■ INSTRUCTIONS TO FOLLOW
Copy the records below exactly.

+++ PROVIDED INFORMATION

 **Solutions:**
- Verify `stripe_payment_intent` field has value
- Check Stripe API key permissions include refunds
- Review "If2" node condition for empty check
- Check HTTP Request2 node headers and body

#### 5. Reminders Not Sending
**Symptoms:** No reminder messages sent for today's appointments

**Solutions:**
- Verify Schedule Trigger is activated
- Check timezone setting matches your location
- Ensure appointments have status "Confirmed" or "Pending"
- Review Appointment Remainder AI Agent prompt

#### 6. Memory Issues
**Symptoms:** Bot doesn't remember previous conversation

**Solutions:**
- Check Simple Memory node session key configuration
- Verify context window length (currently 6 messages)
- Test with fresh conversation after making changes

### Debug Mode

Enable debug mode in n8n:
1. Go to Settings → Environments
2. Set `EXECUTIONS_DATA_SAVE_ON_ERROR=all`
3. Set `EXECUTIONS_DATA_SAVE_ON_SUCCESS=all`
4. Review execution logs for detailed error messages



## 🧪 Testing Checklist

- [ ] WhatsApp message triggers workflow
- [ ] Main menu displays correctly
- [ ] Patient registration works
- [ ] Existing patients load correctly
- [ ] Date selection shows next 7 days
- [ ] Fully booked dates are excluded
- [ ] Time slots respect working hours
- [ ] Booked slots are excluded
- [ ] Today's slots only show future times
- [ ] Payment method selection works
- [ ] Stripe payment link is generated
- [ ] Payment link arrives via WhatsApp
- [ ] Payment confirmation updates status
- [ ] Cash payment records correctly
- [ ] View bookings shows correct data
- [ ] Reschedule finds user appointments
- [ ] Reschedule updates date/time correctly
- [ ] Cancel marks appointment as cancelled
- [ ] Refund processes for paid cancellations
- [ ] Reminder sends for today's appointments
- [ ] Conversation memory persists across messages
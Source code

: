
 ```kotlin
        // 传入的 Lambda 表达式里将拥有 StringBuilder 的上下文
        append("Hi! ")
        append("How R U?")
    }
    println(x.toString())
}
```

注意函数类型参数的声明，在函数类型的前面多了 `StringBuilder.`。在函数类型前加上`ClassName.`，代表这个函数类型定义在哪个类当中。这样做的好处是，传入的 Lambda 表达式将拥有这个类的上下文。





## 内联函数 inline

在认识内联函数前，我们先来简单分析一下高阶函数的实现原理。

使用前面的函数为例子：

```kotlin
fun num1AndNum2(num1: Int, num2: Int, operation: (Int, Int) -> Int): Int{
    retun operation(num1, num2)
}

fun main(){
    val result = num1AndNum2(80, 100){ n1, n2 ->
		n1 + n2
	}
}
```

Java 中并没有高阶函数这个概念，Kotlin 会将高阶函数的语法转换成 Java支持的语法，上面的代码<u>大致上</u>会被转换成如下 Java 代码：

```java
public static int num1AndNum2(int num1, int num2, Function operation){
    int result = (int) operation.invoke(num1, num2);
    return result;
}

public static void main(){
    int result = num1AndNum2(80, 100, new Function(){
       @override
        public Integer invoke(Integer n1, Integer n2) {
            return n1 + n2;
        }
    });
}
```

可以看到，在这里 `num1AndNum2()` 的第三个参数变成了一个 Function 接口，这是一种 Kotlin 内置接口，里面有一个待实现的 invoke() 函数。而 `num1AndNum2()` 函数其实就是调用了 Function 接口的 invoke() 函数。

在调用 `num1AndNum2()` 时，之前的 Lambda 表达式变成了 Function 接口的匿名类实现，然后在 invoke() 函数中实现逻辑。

++++++

■ ANSWER BOX
 **Solutions:**
- Verify `stripe_payment_intent` field has value
- Check Stripe API key permissions include refunds
- Review "If2" node condition for empty check
- Check HTTP Request2 node headers and body

#### 5. Reminders Not Sending
**Symptoms:** No reminder messages sent for today's appointments

**Solutions:**
- Verify Schedule Trigger is activated
- Check timezone setting matches your location
- Ensure appointments have status "Confirmed" or "Pending"
- Review Appointment Remainder AI Agent prompt

#### 6. Memory Issues
**Symptoms:** Bot doesn't remember previous conversation

**Solutions:**
- Check Simple Memory node session key configuration
- Verify context window length (currently 6 messages)
- Test with fresh conversation after making changes

### Debug Mode

Enable debug mode in n8n:
1. Go to Settings → Environments
2. Set `EXECUTIONS_DATA_SAVE_ON_ERROR=all`
3. Set `EXECUTIONS_DATA_SAVE_ON_SUCCESS=all`
4. Review execution logs for detailed error messages



## 🧪 Testing Checklist

- [ ] WhatsApp message triggers workflow
- [ ] Main menu displays correctly
- [ ] Patient registration works
- [ ] Existing patients load correctly
- [ ] Date selection shows next 7 days
- [ ] Fully booked dates are excluded
- [ ] Time slots respect working hours
- [ ] Booked slots are excluded
- [ ] Today's slots only show future times
- [ ] Payment method selection works
- [ ] Stripe payment link is generated
- [ ] Payment link arrives via WhatsApp
- [ ] Payment confirmation updates status
- [ ] Cash payment records correctly
- [ ] View bookings shows correct data
- [ ] Reschedule finds user appointments
- [ ] Reschedule updates date/time correctly
- [ ] Cancel marks appointment as cancelled
- [ ] Refund processes for paid cancellations
- [ ] Reminder sends for today's appointments
- [ ] Conversation memory persists across messages
Source code

:
 ```kotlin
        // 传入的 Lambda 表达式里将拥有 StringBuilder 的上下文
        append("Hi! ")
        append("How R U?")
    }
    println(x.toString())
}
```

注意函数类型参数的声明，在函数类型的前面多了 `StringBuilder.`。在函数类型前加上`ClassName.`，代表这个函数类型定义在哪个类当中。这样做的好处是，传入的 Lambda 表达式将拥有这个类的上下文。





## 内联函数 inline

在认识内联函数前，我们先来简单分析一下高阶函数的实现原理。

使用前面的函数为例子：

```kotlin
fun num1AndNum2(num1: Int, num2: Int, operation: (Int, Int) -> Int): Int{
    retun operation(num1, num2)
}

fun main(){
    val result = num1AndNum2(80, 100){ n1, n2 ->
		n1 + n2
	}
}
```

Java 中并没有高阶函数这个概念，Kotlin 会将高阶函数的语法转换成 Java支持的语法，上面的代码<u>大致上</u>会被转换成如下 Java 代码：

```java
public static int num1AndNum2(int num1, int num2, Function operation){
    int result = (int) operation.invoke(num1, num2);
    return result;
}

public static void main(){
    int result = num1AndNum2(80, 100, new Function(){
       @override
        public Integer invoke(Integer n1, Integer n2) {
            return n1 + n2;
        }
    });
}
```

可以看到，在这里 `num1AndNum2()` 的第三个参数变成了一个 Function 接口，这是一种 Kotlin 内置接口，里面有一个待实现的 invoke() 函数。而 `num1AndNum2()` 函数其实就是调用了 Function 接口的 invoke() 函数。

在调用 `num1AndNum2()` 时，之前的 Lambda 表达式变成了 Function 接口的匿名类实现，然后在 invoke() 函数中实现逻辑。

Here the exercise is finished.